- **EXERCISE**
Would you return the records below character for character, without any images?

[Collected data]
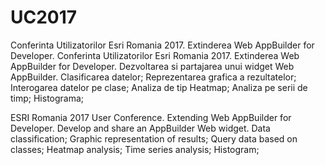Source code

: # UC2017
 Conferinta Utilizatorilor Esri Romania 2017. Extinderea Web AppBuilder for Developer. 
Conferinta Utilizatorilor Esri Romania 2017. Extinderea Web AppBuilder for Developer. 
Dezvoltarea si partajarea unui widget Web AppBuilder.
Clasificarea datelor;
Reprezentarea grafica a rezultatelor;
Interogarea datelor pe clase;
Analiza de tip Heatmap;
Analiza pe serii de timp;
Histograma;


ESRI Romania 2017 User Conference. Extending Web AppBuilder for Developer.
Develop and share an AppBuilder Web widget.
Data classification;
Graphic representation of results;
Query data based on classes;
Heatmap analysis;
Time series analysis;
Histogram;

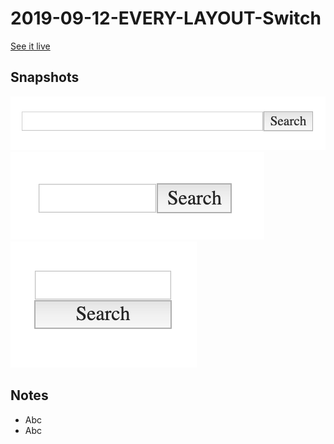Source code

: # 2019-09-12-EVERY-LAYOUT-Switch

[See it live](https://jfhector.github.io/cheat-sheets/code_examples/2019-09-12-EVERY-LAYOUT-Switch/)

## Snapshots

![Snapshot of Switch component at large viewport](./snapshots/s1.png)
![Snapshot of Switch component at medium viewport](./snapshots/s2.png)
![Snapshot of Switch component at narrow viewport](./snapshots/s3.png)

## Notes

* Abc
* Abc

- **REPLY TO THE TASK**
Source code

: # UC2017
 Conferinta Utilizatorilor Esri Romania 2017. Extinderea Web AppBuilder for Developer. 
Conferinta Utilizatorilor Esri Romania 2017. Extinderea Web AppBuilder for Developer. 
Dezvoltarea si partajarea unui widget Web AppBuilder.
Clasificarea datelor;
Reprezentarea grafica a rezultatelor;
Interogarea datelor pe clase;
Analiza de tip Heatmap;
Analiza pe serii de timp;
Histograma;


ESRI Romania 2017 User Conference. Extending Web AppBuilder for Developer.
Develop and share an AppBuilder Web widget.
Data classification;
Graphic representation of results;
Query data based on classes;
Heatmap analysis;
Time series analysis;
Histogram;

Source code

: # 2019-09-12-EVERY-LAYOUT-Switch

[See it live](https://jfhector.github.io/cheat-sheets/code_examples/2019-09-12-EVERY-LAYOUT-Switch/)

## Snapshots

![Snapshot of Switch component at large viewport](./snapshots/s1.png)
![Snapshot of Switch component at medium viewport](./snapshots/s2.png)
![Snapshot of Switch component at narrow viewport](./snapshots/s3.png)

## Notes

* Abc
* Abc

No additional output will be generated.